Data area delineation from lidar points—ArcMap

Available with 3D Analyst license.

The problem
The solution

It is common for lidar or photogrammetric data for a survey to be delivered without a detailed data area boundary. Often, the x and y extents of the survey area are defined by a tile system that covers an area of interest, and the data fills these tiles. The image below depicts lidar data tiles for a project. The extent of these tiles is a gross approximation of the actual study area boundary.

As is often the case, the actual lidar data does not fully cover the extent of tiles that are on the perimeter of the project area. The data is only guaranteed to cover some minimal extent, and there is no explicit or absolute boundary other than what can be inferred, as shown in the image below. This graphic is centered on one such tile.

Either way, the area of coverage is usually not a cleanly filled rectangle.

The problem

If a surface is made without declaring the data area up front (in other words, by including a clip polygon when defining a terrain dataset or TIN), some of what are actually voids around the perimeter are treated as data areas. Analytic results in these areas are unreliable because height estimates are based on samples that can be far away.

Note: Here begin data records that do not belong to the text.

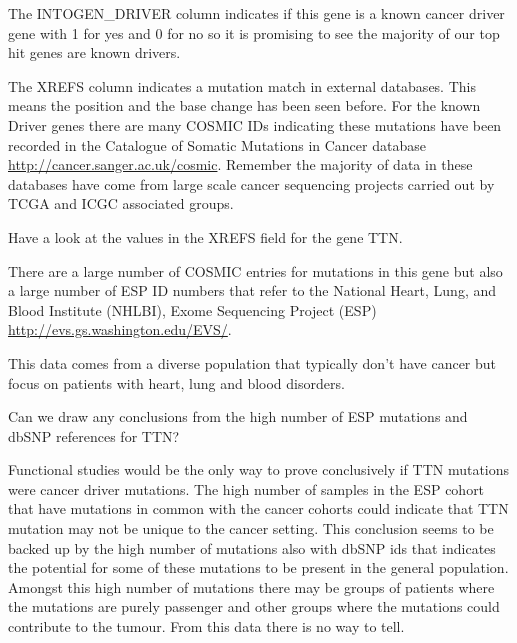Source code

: \begin{information}
The INTOGEN\_DRIVER column indicates if this gene is a known cancer driver gene with 1 for yes and
0 for no so it is promising to see the majority of our top hit genes are known drivers.

The XREFS column indicates a mutation match in external databases. This means the position and
the base change has been seen before. For the known Driver genes there are many COSMIC IDs indicating
these mutations have been recorded in the Catalogue of Somatic Mutations in Cancer database
\url{http://cancer.sanger.ac.uk/cosmic}. Remember the majority of data in these databases have come from
large scale cancer sequencing projects carried out by TCGA and ICGC associated groups.
\end{information}

\begin{steps}
Have a look at the values in the XREFS field for the gene TTN.
\end{steps}

There are a large number of COSMIC entries for mutations in this gene but also a large number
of ESP ID numbers that refer to the National Heart, Lung, and Blood Institute (NHLBI),
Exome Sequencing Project (ESP) \url{http://evs.gs.washington.edu/EVS/}.

\begin{information}
This data comes from a diverse population that typically don't have cancer but focus on patients
with heart, lung and blood disorders.
\end{information}

\begin{questions}
Can we draw any conclusions from the high number of ESP mutations and dbSNP references for TTN?
\end{questions}

\begin{answer}
Functional studies would be the only way to prove conclusively if TTN mutations were cancer driver mutations.
The high number of samples in the ESP cohort that have mutations in common with the cancer cohorts
could indicate that TTN mutation may not be unique to the cancer setting. This conclusion seems to be
backed up by the high number of mutations also with dbSNP ids that indicates the potential for some of
these mutations to be present in the general population.
\vspace{4 mm}
Amongst this high number of mutations there may be groups of patients where the mutations are purely
passenger and other groups where the mutations could contribute to the tumour.
\vspace{4 mm}
From this data there is no way to tell.
\end{answer}

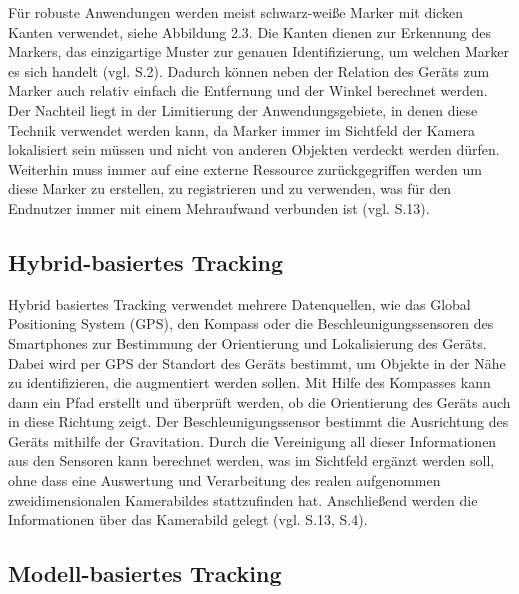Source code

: Für robuste Anwendungen werden meist schwarz-weiße Marker mit dicken Kanten verwendet, siehe Abbildung 2.3. Die Kanten dienen zur Erkennung des Markers, das einzigartige Muster zur genauen Identifizierung, um welchen Marker es sich handelt (vgl. \cite{markers} S.2). Dadurch können neben der Relation des Geräts zum Marker auch relativ einfach die Entfernung und der Winkel berechnet werden. Der Nachteil liegt in der Limitierung der Anwendungsgebiete, in denen diese Technik verwendet werden kann, da Marker immer im Sichtfeld der Kamera lokalisiert sein müssen und nicht von anderen Objekten verdeckt werden dürfen. Weiterhin muss immer auf eine externe Ressource zurückgegriffen werden um diese Marker zu erstellen, zu registrieren und zu verwenden, was für den Endnutzer immer mit einem Mehraufwand verbunden ist (vgl. \cite{comparative_sdks} S.13).

\subsection{Hybrid-basiertes Tracking}

Hybrid basiertes Tracking verwendet mehrere Datenquellen, wie das Global Positioning System (GPS), den Kompass oder die Beschleunigungssensoren des Smartphones zur Bestimmung der Orientierung und Lokalisierung des Geräts. Dabei wird per GPS der Standort des Geräts bestimmt, um Objekte in der Nähe zu identifizieren, die augmentiert werden sollen. Mit Hilfe des Kompasses kann dann ein Pfad erstellt und überprüft werden, ob die Orientierung des Geräts auch in diese Richtung zeigt. Der Beschleunigungssensor bestimmt die Ausrichtung des Geräts mithilfe der Gravitation. Durch die Vereinigung all dieser Informationen aus den Sensoren kann berechnet werden, was im Sichtfeld ergänzt werden soll, ohne dass eine Auswertung und Verarbeitung des realen aufgenommen zweidimensionalen Kamerabildes stattzufinden hat. Anschließend werden die Informationen über das Kamerabild gelegt  (vgl. \cite{comparative_sdks} S.13, \cite{vorraussetzungen} S.4).

\subsection{Modell-basiertes Tracking}

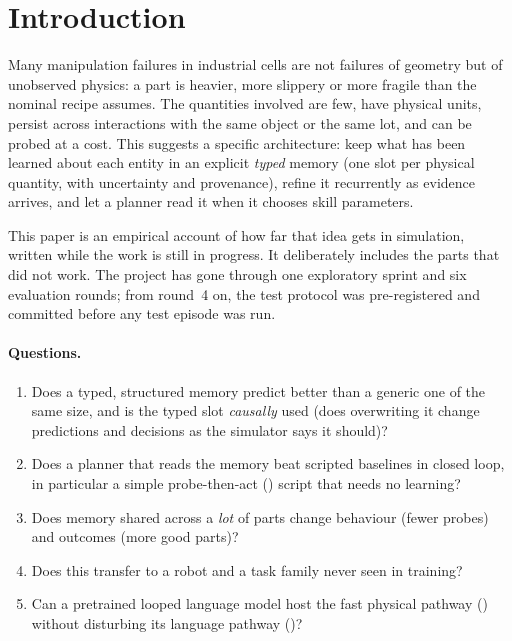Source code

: \section{Introduction}
\label{sec:intro}

Many manipulation failures in industrial cells are not failures of geometry but of unobserved physics: a part
is heavier, more slippery or more fragile than the nominal recipe assumes. The quantities involved are
few, have physical units, persist across interactions with the same object or the same lot, and can be probed
at a cost. This suggests a specific architecture: keep what has been learned about each entity in an
explicit \emph{typed} memory (one slot per physical quantity, with uncertainty and provenance), refine it
recurrently as evidence arrives, and let a planner read it when it chooses skill parameters.

This paper is an empirical account of how far that idea gets in simulation, written while the work is still in
progress. It deliberately includes the parts that did not work. The project has gone through one exploratory
sprint and six evaluation rounds; from round~4 on, the test protocol was pre-registered and committed before any
test episode was run.

\paragraph{Questions.}
\begin{enumerate}
  \item Does a typed, structured memory predict better than a generic one of the same size, and is the typed
        slot \emph{causally} used (does overwriting it change predictions and decisions as the simulator says it
        should)?
  \item Does a planner that reads the memory beat scripted baselines in closed loop, in particular a simple
        probe-then-act (\pta{}) script that needs no learning?
  \item Does memory shared across a \emph{lot} of parts change behaviour (fewer probes) and outcomes (more good
        parts)?
  \item Does this transfer to a robot and a task family never seen in training?
  \item Can a pretrained looped language model host the fast physical pathway (\sysI) without disturbing its
        language pathway (\sysII)?
\end{enumerate}

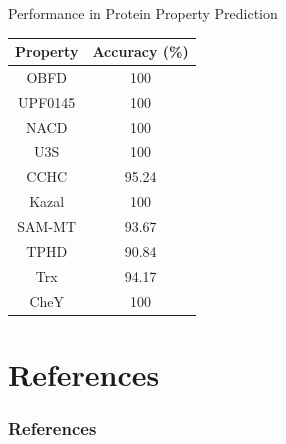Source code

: \documentclass[dvipsnames]{beamer}
\begin{document}
\begin{frame}{Performance in Protein Property Prediction}
	\begin{center}
		\begin{tabular}{cc}\hline
			Property & Accuracy (\%) \\\hline
			OBFD     & 100 \\
			UPF0145  & 100 \\
			NACD     & 100 \\
			U3S      & 100 \\
			CCHC     & 95.24  \\
			Kazal    & 100 \\
			SAM-MT   & 93.67  \\
			TPHD     & 90.84  \\
			Trx      & 94.17  \\
			CheY     & 100 \\\hline
		\end{tabular}
	\end{center}
\end{frame}


\section{References}
\begin{frame}[allowframebreaks]
\frametitle{References}
\printbibliography
\end{frame}
\end{document}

The graphic on the left below depicts a dense collection of lidar points shown in green. The gaps in the interior are water bodies (where lidar is typically omitted). The irregularly shaped data boundary is easy to see, but unless an explicit extent is provided in the form of a clip polygon, TIN, LAS dataset-, and terrain dataset-related tools will fill in voids, greatly oversimplifying the actual data extent.

You know areas outside the data collection extent should be excluded from the surface. The problem is coming up with the polygon that provides an accurate representation of this extent.

The solution

The solution is to synthesize a data boundary from the points that can be used to enforce a proper interpolation zone in the surface. Below, the left image depicts the lidar points. The middle image displays a polygon synthesized boundary from the points. The right image is a surface made from the lidar points and clip polygon.

The point spacing is the primary variable to use when going after the data area. Surveys usually have explicit minimums on point spacing to provide control for interpolators. Areas that do not meet density requirements are exceptions. They usually fall in one of the following categories: water bodies, obscured areas, and holidays (send the latter back to the data provider for repair). The vast majority of the data will meet sample density specifications. Point spacing is usually reported in metadata. If you do not know the point spacing of the lidar data, see Assessing lidar coverage and sample density to learn how to determine it. Alternatively, display a zoomed-in view of the points using a LAS dataset and approximate the point spacing using the Measure tool in ArcMap. To learn more about point spacing, see Average point spacing.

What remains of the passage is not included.